▶ WORK REQUIRED:
Return, without pictures, the lines from the start of the data through the one that contains "### What's Restored/Installed".

Saved entries
*** Begin section ***
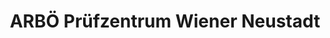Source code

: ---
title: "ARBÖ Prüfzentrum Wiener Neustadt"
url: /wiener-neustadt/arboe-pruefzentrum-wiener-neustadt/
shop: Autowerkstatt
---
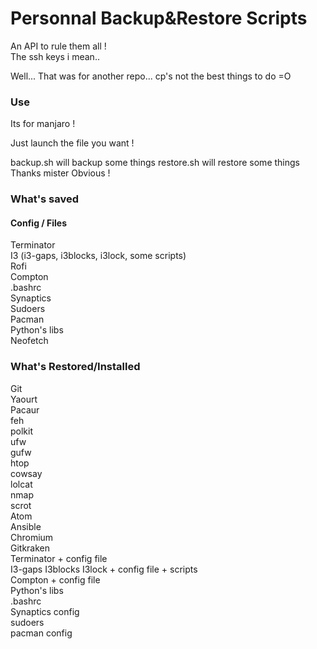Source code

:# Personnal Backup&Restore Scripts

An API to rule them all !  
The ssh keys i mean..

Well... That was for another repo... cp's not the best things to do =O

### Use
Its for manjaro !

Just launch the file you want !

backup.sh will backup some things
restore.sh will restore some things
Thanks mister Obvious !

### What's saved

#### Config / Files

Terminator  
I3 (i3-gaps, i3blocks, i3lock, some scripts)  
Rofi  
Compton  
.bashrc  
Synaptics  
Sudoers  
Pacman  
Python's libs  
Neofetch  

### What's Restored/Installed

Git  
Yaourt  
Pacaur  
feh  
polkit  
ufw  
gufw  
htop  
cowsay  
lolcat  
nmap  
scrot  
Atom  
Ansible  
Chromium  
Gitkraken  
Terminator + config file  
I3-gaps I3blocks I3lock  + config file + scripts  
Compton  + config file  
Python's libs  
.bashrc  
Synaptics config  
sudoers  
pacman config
*** End section ***
▶ TASK RESPONSE:
Source code

: ---
title: "ARBÖ Prüfzentrum Wiener Neustadt"
url: /wiener-neustadt/arboe-pruefzentrum-wiener-neustadt/
shop: Autowerkstatt
---
Source code

:# Personnal Backup&Restore Scripts

An API to rule them all !  
The ssh keys i mean..

Well... That was for another repo... cp's not the best things to do =O

### Use
Its for manjaro !

Just launch the file you want !

backup.sh will backup some things
restore.sh will restore some things
Thanks mister Obvious !

### What's saved

#### Config / Files

Terminator  
I3 (i3-gaps, i3blocks, i3lock, some scripts)  
Rofi  
Compton  
.bashrc  
Synaptics  
Sudoers  
Pacman  
Python's libs  
Neofetch  

### What's Restored/Installed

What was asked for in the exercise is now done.